Lay of the Land During Masters week in Augusta, there's no place like (somebody else's) home
The day before the first round of the Masters, Brad Faxon
remembered he was missing something he would desperately need
for the first major championship of the season. In a panic he
screeched out of the Augusta National players' parking lot,
drove to a Target store about five miles away off Wheeler Road
and bought a 16-quart pot. Crisis averted. A dozen guests were
joining him for dinner that evening at the house he had rented
for the week, and now the pasta could be cooked.
Most players rent houses in Augusta to get away from the crowds.

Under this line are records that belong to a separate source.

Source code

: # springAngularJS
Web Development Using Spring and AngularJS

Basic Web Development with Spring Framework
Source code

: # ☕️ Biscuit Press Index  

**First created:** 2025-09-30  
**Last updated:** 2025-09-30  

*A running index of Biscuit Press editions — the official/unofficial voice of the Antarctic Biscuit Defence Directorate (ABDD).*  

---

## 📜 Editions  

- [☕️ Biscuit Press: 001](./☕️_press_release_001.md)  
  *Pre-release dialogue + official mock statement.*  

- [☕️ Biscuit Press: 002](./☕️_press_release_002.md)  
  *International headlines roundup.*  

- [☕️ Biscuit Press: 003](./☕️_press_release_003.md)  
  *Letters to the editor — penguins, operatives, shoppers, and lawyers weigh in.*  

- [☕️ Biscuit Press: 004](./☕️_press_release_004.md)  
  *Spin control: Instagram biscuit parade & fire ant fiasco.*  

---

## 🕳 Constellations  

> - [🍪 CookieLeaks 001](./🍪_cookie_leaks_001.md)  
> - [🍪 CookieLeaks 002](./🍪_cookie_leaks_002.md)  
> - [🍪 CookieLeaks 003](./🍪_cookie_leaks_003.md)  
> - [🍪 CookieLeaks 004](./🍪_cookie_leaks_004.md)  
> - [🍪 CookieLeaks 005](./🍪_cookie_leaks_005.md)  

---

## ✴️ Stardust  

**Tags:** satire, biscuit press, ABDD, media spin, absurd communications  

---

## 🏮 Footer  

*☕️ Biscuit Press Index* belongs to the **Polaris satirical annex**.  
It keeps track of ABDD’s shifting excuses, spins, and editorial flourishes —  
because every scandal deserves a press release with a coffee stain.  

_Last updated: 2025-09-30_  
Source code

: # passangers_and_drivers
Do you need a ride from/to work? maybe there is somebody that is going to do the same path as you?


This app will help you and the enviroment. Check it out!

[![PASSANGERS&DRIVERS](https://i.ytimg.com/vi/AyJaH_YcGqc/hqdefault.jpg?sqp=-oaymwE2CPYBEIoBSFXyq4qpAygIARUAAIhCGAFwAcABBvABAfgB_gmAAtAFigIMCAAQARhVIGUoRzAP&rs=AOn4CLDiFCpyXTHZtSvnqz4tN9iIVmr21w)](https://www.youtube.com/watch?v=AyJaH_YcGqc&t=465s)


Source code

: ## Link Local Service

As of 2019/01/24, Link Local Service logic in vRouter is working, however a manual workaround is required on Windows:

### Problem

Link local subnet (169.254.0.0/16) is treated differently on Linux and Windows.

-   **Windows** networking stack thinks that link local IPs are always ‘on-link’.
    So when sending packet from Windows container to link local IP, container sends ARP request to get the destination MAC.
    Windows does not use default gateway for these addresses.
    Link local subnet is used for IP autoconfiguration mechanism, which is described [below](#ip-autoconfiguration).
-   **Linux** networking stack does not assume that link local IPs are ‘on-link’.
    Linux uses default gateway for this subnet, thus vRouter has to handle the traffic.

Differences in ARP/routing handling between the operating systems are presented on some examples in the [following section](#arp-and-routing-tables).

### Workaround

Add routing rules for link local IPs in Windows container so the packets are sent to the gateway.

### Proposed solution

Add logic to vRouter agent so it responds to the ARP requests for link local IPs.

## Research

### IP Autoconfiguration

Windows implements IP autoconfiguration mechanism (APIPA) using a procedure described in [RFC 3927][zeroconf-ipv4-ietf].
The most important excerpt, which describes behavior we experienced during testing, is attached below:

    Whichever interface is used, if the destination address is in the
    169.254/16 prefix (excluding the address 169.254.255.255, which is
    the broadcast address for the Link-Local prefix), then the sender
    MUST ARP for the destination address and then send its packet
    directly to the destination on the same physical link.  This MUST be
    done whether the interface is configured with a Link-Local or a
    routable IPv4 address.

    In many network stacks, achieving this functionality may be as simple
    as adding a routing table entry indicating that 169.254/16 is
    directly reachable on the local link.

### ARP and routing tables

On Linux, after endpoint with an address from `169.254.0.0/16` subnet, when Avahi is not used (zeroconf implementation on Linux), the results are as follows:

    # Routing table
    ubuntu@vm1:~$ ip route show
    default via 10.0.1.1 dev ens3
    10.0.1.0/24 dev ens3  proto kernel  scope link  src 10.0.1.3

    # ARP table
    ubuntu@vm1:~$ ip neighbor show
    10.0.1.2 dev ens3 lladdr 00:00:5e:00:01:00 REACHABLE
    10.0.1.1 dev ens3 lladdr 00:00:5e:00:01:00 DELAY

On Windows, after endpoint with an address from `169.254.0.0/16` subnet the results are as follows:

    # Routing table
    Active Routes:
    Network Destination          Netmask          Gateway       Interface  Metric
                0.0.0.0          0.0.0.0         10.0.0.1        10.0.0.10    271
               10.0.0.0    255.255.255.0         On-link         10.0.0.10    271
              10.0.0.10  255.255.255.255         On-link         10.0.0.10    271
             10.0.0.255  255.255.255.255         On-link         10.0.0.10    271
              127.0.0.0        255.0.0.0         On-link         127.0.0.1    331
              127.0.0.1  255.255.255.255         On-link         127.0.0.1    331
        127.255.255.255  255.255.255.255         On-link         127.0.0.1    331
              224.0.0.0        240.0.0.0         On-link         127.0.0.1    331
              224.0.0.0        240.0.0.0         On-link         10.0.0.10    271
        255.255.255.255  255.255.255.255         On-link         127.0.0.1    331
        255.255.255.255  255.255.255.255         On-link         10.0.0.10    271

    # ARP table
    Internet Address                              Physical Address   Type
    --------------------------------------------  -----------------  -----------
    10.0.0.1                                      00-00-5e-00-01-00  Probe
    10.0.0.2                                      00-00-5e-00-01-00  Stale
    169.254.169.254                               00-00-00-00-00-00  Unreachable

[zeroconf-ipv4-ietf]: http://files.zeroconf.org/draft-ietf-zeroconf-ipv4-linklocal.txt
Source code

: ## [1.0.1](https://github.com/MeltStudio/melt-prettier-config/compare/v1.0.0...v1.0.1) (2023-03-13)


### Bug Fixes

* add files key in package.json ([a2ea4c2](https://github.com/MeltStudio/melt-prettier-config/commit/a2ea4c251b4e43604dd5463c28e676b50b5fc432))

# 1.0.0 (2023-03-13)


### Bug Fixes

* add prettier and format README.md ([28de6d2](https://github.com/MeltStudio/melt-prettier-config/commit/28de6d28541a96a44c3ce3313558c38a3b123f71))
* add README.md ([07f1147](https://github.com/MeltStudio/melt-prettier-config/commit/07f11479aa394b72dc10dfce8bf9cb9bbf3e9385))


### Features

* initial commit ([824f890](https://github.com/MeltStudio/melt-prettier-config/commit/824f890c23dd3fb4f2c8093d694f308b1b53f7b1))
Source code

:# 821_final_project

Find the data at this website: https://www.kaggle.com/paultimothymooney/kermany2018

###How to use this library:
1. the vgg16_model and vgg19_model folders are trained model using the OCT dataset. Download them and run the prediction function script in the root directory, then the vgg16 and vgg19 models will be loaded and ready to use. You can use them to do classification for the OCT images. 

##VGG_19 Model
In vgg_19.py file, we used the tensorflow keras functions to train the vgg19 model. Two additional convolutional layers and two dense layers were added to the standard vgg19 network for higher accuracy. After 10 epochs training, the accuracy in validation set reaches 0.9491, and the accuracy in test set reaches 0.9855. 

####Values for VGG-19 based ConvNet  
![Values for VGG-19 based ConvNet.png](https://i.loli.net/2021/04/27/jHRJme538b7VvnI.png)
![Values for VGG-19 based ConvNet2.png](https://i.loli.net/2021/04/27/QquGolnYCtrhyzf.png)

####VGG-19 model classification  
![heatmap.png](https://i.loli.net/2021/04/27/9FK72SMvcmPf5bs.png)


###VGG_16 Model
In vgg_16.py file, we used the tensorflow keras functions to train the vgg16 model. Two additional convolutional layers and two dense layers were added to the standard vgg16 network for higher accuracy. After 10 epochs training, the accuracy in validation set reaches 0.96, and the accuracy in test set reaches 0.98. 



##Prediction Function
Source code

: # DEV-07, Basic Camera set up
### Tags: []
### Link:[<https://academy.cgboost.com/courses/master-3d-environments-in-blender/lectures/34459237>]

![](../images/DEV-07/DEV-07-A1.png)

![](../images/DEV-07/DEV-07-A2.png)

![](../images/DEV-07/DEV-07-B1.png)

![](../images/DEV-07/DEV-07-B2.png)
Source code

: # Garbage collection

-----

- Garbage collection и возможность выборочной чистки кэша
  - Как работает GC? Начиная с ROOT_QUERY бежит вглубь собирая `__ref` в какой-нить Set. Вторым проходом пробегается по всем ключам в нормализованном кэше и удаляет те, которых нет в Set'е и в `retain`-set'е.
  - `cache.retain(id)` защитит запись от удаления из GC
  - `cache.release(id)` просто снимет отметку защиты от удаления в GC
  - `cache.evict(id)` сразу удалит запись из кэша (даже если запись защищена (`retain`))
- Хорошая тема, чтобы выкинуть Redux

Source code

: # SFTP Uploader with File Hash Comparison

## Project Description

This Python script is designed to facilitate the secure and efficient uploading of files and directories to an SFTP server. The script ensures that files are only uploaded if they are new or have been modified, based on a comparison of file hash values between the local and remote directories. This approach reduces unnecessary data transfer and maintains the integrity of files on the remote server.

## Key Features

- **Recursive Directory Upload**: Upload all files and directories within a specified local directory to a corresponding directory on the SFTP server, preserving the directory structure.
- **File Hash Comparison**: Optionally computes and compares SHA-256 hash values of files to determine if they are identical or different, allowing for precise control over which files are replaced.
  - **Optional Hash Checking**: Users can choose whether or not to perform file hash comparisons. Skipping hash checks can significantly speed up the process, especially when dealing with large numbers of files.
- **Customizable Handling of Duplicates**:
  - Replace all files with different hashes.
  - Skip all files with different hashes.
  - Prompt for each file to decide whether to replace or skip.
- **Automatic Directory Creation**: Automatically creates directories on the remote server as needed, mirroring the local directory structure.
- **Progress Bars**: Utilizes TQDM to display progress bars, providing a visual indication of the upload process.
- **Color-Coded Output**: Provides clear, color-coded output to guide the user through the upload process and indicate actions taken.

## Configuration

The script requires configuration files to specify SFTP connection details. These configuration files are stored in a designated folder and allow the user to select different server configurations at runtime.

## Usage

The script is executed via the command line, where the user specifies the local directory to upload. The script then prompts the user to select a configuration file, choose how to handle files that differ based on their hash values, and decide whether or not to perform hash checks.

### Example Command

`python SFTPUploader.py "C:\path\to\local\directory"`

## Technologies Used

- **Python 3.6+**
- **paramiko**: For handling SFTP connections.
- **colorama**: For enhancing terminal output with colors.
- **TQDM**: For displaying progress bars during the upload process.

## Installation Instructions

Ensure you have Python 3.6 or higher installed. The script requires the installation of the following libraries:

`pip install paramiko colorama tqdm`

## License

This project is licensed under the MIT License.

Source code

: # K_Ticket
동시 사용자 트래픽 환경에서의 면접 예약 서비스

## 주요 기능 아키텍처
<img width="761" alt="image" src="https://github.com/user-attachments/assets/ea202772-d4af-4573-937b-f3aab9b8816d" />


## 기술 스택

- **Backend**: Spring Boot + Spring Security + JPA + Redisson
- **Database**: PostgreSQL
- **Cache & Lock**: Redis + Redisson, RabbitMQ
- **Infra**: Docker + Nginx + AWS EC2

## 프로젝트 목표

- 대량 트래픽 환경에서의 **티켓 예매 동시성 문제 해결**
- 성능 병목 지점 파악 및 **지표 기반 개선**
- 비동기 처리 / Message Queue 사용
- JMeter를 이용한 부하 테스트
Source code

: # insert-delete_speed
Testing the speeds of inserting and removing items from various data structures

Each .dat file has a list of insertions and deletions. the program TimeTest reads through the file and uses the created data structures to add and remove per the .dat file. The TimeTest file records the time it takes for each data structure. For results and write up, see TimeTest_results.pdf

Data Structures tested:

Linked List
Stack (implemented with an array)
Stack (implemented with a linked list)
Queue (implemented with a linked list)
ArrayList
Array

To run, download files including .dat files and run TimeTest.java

Faxon rents one so he can have as many friends and family members
with him as possible. "What a treat the Masters is for people to
come see," he says. "There's such a positive, exuberant energy,
and I want to be around that."
Every year Faxon invites several couples to spend Masters week
with him. Though most golfers and tournament officials rent on
the Hill, the enclave of pillared mansions and ranch-style
houses bordering Walton Way, just south of Augusta National,
this year Faxon and his friends stayed at Jones Creek, a
development several miles northwest of the National favored by
corporations that entertain at the Masters. Faxon's house was
lovely, if you like high ceilings and plastic plants. Standing
behind the island cooktop in the kitchen on the eve of the
tournament, sweating over the new pot, was Faxon's accountant,
Bill (Pitch) Piccerelli. Their friendship dates to Faxon's
youth, when he caddied for Piccerelli at Rhode Island Country
Club, in Barrington. Now they have switched roles. "He does my
taxes and the cooking in Augusta," Faxon says. "That's the
deal." This year Piccerelli brought with him a Styrofoam box
full of imported tomatoes and pancetta (Italian bacon),
delicacies that he can't find in Augusta, as well as five quarts
of a mushroom pasta sauce that is Faxon's favorite.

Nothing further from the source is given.